## Import packages

In [None]:
import requests
from bs4 import BeautifulSoup
import re
import pandas as pd

## Function definitions

In [None]:
def replace_by_dict(map, text):
    """
    Replace occurrences of keys in the text with their corresponding values from a dictionary.

    This function iterates through each key-value pair in the provided dictionary and 
    replaces all occurrences of the key in the given text with the corresponding value.

    Parameters:
        map (dict): A dictionary where keys are the substrings to be replaced and values are the substrings to replace with.
        text (str): The text in which to perform the replacements.

    Returns:
        str: The modified text with all specified replacements made.
    """
    for key, value in map.items():
        text = text.replace(key, value)
    return text

In [None]:
def get_blog_text(url):
    """
    Retrieve the main text content from a blog post.

    This function sends a GET request to the specified URL, parses the HTML content using
    BeautifulSoup, and extracts the text from all paragraph elements (<p>) that do not
    have any specific class attribute. The extracted text is then concatenated into a
    single string with each paragraph separated by a newline character.

    Parameters:
        url (str): The URL of the blog post to retrieve the text from.

    Returns:
        str: The concatenated text content of the blog post.
    """
    
    req1 = requests.get(url)
    bs1 = BeautifulSoup(req1.content)
    pars = bs1.find_all('p', class_ = '')
    pars_t = [i.text for i in pars]
    full_text = '\n'.join(pars_t)
    return full_text

In [None]:
def get_date_and_tags(text):
    """
    Extract the date and tags from a given text string.

    This function processes a text string to extract the date and tags. The text is expected
    to contain a date followed by a note count, and then tags prefixed by '#'. The date is
    converted to a `datetime.date` object, and the tags are extracted as a list of strings.

    Parameters:
        text (str): The input text string containing the date, note count, and tags.

    Returns:
        tuple: A tuple containing:
            - date (datetime.date): The extracted date.
            - tags (list of str): A list of extracted tags.
    """
    date, tags = re.sub('[1]{1} note|\d notes', '|', text).split('|')
    date = pd.to_datetime(date).date()
    tags = tags.split('#')
    tags = [i for i in tags if len(i)>0]
    return date, tags
    

In [None]:
def get_images(url, letter_dict):
    """
    Download images from a given URL and save them locally.

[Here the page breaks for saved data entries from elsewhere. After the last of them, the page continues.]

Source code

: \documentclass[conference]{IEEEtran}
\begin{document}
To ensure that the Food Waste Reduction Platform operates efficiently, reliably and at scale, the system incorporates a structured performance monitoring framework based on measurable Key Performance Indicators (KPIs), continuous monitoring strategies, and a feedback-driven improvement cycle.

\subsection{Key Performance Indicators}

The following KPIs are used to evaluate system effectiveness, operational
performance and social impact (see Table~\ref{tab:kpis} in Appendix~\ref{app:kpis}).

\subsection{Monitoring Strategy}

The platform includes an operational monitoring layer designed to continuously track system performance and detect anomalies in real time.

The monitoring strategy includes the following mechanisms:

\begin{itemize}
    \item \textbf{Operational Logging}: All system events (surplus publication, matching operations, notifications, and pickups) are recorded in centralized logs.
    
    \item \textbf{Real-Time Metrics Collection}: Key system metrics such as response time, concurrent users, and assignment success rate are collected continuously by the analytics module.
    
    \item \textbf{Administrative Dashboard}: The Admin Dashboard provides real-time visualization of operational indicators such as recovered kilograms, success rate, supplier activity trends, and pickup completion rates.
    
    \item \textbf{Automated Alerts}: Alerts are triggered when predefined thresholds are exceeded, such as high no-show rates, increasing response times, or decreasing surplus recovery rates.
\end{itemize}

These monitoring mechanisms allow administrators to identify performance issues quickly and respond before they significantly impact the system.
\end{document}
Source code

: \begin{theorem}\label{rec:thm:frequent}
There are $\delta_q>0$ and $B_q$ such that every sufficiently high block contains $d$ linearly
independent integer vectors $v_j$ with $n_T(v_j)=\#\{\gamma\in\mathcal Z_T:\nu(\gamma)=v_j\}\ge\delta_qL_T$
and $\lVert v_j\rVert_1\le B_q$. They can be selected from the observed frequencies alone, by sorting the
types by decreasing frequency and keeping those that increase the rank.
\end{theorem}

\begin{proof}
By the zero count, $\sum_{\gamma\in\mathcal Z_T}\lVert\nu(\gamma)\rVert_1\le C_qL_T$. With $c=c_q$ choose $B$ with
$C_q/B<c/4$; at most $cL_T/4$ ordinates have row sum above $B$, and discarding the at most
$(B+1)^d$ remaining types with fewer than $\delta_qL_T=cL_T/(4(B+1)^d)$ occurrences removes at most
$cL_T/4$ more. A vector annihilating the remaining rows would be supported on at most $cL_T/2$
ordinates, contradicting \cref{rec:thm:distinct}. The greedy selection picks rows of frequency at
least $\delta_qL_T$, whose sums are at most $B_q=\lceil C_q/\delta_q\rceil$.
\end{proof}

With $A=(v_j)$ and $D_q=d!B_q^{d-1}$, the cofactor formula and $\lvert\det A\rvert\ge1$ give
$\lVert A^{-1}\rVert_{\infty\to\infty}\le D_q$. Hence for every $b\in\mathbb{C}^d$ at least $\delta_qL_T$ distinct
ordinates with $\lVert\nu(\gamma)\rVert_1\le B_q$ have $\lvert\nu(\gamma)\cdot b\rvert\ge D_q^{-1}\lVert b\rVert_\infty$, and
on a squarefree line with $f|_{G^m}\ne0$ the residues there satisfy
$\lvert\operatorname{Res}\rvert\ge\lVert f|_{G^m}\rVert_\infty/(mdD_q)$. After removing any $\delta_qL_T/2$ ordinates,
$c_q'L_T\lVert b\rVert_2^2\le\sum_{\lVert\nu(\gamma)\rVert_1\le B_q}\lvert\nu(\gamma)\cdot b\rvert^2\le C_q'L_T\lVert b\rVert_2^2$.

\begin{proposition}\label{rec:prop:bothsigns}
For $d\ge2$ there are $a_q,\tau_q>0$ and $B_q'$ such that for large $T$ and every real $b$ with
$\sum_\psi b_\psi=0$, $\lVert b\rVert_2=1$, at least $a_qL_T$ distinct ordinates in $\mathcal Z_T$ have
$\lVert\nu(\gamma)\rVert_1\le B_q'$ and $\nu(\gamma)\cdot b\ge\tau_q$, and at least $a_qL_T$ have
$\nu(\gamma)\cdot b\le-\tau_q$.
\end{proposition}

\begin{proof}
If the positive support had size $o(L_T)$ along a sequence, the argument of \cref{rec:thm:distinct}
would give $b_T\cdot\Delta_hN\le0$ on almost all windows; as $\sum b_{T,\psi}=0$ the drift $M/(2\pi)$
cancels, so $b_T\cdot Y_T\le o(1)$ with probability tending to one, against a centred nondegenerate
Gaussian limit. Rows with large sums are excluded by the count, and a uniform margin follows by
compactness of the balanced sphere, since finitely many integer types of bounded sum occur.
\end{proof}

    This function fetches the HTML content from the specified URL, extracts image sources (excluding
    certain images based on their 'alt' attribute), and downloads the images. The images are saved
    locally with filenames generated from the URL's title, modified by a dictionary of replacements.

    Parameters:
        url (str): The URL from which to download images.

    Returns:
        list: A list of URLs of the downloaded images.
    """
    title = replace_by_dict(letter_dict,url.split('/')[-1])
    req1 = requests.get(url)
    bs1 = BeautifulSoup(req1.content)
    imgs_raw = bs1.find_all('img')
    imgs_raw = [i for i in imgs_raw if (i['alt'] not in ['Avatar', ''])]
    imgs_good = [i['srcset'].split(',')[-1].split(' ')[1] for i in imgs_raw]
    for i,v in enumerate(imgs_good):
        im = requests.get(v)
        img_data = im.content
        with open(f'{title}_{i}.jpg', 'wb') as handler:
            handler.write(img_data)
        
    return imgs_good

## Set up variables

In [None]:
letter_dict = {'%C3%A1': 'á',
               '%C3%A9': 'é',
               '%C3%AD': 'í',
               '%C3%B3': 'ó',
               '%C3%B6': 'ö',
               '%C5%91': 'ő',
               '%C3%BA': 'ú',
               '%C3%BC': 'ü',
               
               }

## Execute 

Read the downloaded tumblr archive html file and convert to Beautiful object 

For the code to work you need to download the archive view of your tumblr and paste the path to the downloaded html file
- the download is needed so it contains all the posts
- your archive view url should look like something like this: 
    - https://username.tumblr.com/archive

In [None]:
# Read the downloaded tumblr archive html file and convert to Beautiful object 
# for the code to work you need to download the archive view of your tumblr and paste the path to the downloaded html file
# the download is needed so it contains all the posts
# your archive view url should look like something like this: 
# https://username.tumblr.com/archive
tumblr_archive_html = ''

with open(tumblr_archive_html, 'r', encoding='utf-8') as file:
    html_content = file.read()
bs = BeautifulSoup(html_content)

- Extract all the links of the specific class
- Extract the URLs from the links
- Extract and convert the titles from the urls (conversion is needed so it is using Hungarian letters)

In [None]:
letter_dict = {'%C3%A1': 'á',
               '%C3%A9': 'é',
               '%C3%AD': 'í',
               '%C3%B3': 'ó',
               '%C3%B6': 'ö',
               '%C5%91': 'ő',
               '%C3%BA': 'ú',
               '%C3%BC': 'ü',
               
               }

In [None]:
# Extract all the links of the specific class
# Extract the URLs from the links
# Extract and convert the titles from the urls (conversion is needed so it is using Hungarian letters)
all_links = bs.find_all('a', class_ = 'oKaff QmZ0e')
all_urls = [i['href'] for i in all_links]
all_titles = [replace_by_dict(letter_dict,i.split('/')[-1]) for i in all_urls]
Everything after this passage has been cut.